For the first Pop Show, Pinkins (Jelly's Last Jam, Play On!), Massey (Next to Normal) and Spector (Jersey Boys) will be joined by Tony winner Len Cariou (Sweeney Todd, A Little Night Music), Christopher Jackson (In the Heights), Leslie McDonel (American Idiot), Natalie Douglas, Van Hughes (American Idiot) and Daniel Quadrino (Bye Bye Birdie).

Created and produced by John Capo, The Pop Show is part of the Broadway at Birdland series at Birdland Jazz Club. Musical direction is by Brandon Sturiale.

Proceeds from the Elton John evening will benefit The Trevor Project. In anticipation of the concert, Playbill.com asked Pinkins, Massey and Spector to pick their favorite tunes by Grammy-winning singer-songwriter John and tell us why they made the list.

Upcoming concerts will celebrate musical styles from "Motown to hip hop, 70s soul to 90s grunge and everything in between."

Each concert will feature The Pop Show Band and Singers, comprising Mike Rosengarten, Cody Owen Stine, Brandon Sturiale, Adam Wolfe, Melanie Brook, Melanie Burg, Clint Carter and Eric Day.

For more information, visit PopShowNYC.com.

Tonya Pinkins: "Bennie and The Jets" I was 11 years old when it came out. It must have been what people felt when they heard the Beatles. There had never been music like it before. It's the song of my adolescence.

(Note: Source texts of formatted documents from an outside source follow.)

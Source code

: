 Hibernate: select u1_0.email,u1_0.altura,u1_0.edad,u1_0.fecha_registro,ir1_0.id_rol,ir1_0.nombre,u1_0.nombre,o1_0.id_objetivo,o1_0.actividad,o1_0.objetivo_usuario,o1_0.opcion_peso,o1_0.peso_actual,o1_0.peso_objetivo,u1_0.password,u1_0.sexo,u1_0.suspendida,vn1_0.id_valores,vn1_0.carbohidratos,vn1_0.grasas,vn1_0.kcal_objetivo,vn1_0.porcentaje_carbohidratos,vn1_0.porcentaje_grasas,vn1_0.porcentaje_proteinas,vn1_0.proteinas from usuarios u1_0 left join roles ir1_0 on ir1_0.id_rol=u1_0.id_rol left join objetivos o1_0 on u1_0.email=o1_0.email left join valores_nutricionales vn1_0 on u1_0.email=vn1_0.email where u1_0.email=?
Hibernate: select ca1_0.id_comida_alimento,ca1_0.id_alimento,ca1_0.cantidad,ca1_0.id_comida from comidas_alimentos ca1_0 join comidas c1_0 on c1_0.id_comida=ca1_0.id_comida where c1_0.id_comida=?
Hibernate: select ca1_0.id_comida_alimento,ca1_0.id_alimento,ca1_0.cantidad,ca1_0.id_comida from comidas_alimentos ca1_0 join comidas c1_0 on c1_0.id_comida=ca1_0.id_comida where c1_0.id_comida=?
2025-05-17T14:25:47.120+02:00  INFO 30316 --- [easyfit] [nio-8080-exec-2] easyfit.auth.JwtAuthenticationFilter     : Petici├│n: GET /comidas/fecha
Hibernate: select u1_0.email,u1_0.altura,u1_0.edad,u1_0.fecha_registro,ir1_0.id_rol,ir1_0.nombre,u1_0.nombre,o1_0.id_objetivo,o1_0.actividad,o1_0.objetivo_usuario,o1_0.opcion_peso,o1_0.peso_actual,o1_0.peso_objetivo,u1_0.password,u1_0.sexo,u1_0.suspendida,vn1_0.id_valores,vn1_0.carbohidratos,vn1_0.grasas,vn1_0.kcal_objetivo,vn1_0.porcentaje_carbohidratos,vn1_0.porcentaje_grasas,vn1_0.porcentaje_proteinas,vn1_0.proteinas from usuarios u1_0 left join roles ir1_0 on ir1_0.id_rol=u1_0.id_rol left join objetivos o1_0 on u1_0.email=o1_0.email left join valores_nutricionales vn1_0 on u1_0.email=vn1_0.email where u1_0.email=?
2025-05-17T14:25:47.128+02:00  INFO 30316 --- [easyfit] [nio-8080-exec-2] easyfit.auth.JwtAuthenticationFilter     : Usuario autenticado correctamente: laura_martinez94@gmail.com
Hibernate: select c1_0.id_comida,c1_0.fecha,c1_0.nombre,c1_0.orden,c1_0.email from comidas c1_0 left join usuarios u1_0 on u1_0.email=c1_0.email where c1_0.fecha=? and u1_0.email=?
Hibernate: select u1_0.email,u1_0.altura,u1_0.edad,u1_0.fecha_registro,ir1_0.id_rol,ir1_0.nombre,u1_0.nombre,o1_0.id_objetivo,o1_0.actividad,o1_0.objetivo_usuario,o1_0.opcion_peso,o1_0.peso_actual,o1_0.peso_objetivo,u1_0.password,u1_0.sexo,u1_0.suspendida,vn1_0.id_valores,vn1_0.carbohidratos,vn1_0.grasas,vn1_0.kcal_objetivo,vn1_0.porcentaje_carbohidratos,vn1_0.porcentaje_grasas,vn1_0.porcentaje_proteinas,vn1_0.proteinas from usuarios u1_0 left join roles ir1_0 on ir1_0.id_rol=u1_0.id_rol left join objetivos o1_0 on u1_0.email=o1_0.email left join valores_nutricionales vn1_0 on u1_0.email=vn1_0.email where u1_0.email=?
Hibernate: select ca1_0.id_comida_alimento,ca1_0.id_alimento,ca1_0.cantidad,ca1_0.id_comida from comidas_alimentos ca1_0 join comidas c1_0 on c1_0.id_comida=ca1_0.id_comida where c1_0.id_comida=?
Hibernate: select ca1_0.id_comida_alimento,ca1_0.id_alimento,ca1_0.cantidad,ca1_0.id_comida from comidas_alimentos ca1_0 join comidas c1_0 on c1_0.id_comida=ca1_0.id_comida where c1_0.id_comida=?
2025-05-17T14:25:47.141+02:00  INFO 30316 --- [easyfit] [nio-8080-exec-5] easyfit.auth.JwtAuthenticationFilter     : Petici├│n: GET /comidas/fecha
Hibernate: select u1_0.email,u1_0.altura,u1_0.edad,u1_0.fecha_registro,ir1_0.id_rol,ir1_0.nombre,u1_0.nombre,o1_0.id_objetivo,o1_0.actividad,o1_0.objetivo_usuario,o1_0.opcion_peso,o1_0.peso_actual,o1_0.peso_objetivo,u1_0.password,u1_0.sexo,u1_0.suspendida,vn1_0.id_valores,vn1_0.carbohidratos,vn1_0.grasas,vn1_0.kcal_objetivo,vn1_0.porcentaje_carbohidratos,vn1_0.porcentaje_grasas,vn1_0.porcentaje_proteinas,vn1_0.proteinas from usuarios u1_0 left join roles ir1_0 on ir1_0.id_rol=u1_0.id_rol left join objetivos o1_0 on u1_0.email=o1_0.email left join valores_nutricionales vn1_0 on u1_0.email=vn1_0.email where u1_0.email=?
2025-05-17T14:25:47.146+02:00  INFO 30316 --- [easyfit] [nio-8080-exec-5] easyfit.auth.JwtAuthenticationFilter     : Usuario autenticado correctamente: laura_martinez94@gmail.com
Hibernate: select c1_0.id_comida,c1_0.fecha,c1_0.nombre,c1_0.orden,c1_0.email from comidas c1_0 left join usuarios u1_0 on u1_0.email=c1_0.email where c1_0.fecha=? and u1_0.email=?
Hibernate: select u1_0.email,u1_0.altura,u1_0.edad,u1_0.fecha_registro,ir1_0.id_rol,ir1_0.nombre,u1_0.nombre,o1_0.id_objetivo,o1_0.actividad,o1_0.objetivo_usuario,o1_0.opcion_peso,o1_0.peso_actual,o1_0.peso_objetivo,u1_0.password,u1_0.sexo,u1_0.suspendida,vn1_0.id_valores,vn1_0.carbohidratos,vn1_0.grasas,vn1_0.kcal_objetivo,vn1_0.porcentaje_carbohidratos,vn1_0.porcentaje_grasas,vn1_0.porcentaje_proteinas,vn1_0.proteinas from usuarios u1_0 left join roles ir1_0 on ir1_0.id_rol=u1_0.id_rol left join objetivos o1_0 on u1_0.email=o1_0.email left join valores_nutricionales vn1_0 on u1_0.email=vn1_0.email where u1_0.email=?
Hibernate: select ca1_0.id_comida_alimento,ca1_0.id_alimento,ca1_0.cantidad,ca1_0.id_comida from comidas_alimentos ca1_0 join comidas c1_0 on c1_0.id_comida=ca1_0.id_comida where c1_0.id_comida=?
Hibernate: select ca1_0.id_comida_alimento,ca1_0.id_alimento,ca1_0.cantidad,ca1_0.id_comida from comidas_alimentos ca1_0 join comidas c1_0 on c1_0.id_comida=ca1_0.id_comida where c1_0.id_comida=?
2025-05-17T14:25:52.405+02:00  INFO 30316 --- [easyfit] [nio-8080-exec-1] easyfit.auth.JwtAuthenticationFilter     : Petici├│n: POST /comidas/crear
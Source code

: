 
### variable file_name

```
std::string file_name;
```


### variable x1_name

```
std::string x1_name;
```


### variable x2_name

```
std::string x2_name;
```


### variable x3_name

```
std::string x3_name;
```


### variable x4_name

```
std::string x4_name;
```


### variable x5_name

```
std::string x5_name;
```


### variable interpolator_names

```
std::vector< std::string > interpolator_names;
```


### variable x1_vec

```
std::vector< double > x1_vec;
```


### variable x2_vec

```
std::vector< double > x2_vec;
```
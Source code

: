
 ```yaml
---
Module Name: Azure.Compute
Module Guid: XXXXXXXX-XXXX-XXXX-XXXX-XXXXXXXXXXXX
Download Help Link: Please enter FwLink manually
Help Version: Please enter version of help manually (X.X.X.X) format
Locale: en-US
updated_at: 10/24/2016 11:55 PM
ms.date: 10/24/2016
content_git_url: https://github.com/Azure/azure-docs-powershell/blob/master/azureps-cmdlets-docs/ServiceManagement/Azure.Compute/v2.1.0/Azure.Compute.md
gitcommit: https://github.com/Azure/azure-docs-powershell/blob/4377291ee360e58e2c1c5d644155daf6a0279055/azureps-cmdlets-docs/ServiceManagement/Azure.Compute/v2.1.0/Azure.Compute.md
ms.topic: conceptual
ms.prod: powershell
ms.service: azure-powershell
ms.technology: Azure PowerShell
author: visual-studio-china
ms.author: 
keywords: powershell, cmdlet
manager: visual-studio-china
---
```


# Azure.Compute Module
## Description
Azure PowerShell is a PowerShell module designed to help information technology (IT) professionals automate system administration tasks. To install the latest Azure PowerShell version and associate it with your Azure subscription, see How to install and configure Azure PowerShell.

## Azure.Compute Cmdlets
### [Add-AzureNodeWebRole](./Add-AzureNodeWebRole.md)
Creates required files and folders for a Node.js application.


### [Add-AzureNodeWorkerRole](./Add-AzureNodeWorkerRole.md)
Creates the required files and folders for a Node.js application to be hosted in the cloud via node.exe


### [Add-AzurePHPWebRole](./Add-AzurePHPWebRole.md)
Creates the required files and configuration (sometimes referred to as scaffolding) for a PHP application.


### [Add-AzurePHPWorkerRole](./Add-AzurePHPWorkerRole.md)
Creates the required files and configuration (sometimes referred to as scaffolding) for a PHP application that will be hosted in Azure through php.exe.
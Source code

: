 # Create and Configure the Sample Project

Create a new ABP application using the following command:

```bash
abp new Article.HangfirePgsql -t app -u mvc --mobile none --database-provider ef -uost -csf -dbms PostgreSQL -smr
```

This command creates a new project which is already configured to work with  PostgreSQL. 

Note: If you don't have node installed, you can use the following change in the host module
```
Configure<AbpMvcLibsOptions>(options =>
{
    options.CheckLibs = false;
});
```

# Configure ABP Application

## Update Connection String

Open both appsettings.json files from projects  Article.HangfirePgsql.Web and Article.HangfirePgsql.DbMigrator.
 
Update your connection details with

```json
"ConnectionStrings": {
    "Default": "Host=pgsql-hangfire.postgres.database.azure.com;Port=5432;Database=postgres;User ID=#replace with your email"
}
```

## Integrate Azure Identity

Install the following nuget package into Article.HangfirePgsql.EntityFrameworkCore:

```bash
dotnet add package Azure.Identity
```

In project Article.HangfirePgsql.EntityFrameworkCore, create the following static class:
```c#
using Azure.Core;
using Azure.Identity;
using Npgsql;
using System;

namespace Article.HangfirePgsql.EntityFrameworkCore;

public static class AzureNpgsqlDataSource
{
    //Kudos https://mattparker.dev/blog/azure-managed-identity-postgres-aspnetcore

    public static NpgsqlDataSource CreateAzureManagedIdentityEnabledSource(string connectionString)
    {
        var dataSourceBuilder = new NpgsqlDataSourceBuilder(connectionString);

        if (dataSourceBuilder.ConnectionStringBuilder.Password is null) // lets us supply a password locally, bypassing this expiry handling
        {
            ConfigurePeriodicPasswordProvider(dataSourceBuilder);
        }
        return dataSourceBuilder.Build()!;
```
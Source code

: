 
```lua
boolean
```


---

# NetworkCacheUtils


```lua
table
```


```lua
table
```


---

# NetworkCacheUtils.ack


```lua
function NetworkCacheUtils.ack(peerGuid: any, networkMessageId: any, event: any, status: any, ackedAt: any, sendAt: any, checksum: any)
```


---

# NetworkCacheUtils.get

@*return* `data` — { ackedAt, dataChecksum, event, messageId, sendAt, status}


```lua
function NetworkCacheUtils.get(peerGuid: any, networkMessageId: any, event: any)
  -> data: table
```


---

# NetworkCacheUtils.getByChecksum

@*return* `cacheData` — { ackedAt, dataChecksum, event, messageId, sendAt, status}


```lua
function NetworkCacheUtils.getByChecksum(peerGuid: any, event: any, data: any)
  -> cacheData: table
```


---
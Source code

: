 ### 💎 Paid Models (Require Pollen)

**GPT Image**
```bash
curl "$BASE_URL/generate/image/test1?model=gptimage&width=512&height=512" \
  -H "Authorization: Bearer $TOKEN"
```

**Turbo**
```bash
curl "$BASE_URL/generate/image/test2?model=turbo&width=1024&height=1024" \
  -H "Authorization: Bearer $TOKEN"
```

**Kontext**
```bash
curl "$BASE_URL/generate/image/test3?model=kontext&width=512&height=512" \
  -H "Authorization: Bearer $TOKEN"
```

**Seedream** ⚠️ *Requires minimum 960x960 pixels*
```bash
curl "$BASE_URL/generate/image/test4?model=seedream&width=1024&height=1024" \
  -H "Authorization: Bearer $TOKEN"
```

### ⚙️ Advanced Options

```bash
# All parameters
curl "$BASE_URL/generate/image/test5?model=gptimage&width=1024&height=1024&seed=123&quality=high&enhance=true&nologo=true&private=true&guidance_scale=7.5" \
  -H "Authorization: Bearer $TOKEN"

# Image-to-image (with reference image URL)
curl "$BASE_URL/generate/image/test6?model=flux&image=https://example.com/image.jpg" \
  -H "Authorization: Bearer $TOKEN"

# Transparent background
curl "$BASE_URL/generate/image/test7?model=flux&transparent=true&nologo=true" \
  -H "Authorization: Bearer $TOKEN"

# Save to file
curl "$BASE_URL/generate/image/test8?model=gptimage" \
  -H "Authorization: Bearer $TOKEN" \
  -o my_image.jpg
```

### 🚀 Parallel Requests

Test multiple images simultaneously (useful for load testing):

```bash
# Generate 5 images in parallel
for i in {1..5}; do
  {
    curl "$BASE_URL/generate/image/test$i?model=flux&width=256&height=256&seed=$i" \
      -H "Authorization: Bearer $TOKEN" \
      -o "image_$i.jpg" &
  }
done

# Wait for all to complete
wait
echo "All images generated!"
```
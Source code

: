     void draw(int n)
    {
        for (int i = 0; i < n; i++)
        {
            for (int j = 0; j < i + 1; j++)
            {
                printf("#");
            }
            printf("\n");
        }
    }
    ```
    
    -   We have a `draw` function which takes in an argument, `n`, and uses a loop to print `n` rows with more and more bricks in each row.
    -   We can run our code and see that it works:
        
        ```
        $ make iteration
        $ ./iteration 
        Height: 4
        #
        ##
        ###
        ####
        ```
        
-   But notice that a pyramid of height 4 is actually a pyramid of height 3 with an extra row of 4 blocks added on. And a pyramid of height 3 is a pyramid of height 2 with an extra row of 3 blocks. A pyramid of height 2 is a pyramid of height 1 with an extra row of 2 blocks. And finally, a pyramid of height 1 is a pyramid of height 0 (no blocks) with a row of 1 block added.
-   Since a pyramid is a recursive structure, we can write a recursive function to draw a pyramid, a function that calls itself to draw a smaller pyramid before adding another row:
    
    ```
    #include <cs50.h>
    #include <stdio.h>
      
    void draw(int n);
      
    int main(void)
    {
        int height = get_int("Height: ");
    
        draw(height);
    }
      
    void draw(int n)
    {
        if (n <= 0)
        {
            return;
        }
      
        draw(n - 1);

Kyle Dean Massey: "That's What Friends Are For" Okay...it's a group number that he didn't even write. But this was probably my first favorite song — I had the 45. I was only 5 years old when it came out!

Jarrod Spector: "Goodbye Yellow Brick Road" His best cut off his best album (in my not-so-unique opinion). I think this is quintessentially Elton John...poetic, provocative, imagery-laden lyrics, infectious melody, beautiful and often simple piano fills, and sung with fantastic range.

Tonya Pinkins: "Mona Lisas and Mad Hatters" I am drawn to lyrics first. This lyric is uniquely specific to my personal experience and it's a gorgeous melody.

Kyle Dean Massey: "Elaborate Lives" I spent many hours driving to and from college belting this one out.

Jarrod Spector: "I Guess That's Why They Call It the Blues" I started playing the piano as a kid and this tune was an anthem for any and all of my unrequited grade school crushes.

Tonya Pinkins: "Goodbye Yellow Brick Road" Another song that is an indelible marker of my adolescent memories.

Kyle Dean Massey: "Rocket Man" I used to play this on the piano over and over in junior high. I'd sing along if no one was at home.

Jarrod Spector: "Someone Saved My Life Tonight" The depth of this song is even greater when you know that Bernie Taupin wrote the lyrics about Elton. One of EJ's great vocal achievements — sadly he doesn't do it in the original key much anymore.

Tonya Pinkins: "The Bitch Is Back" Because I am.

Kyle Dean Massey: "Your Song" I always loved this one, but 'Moulin Rouge' made me fall in love with it all over again.

Jarrod Spector: "Tiny Dancer" Just because. Really, does this one need a reason? One of the songs that really make you wish you were alive in 1971.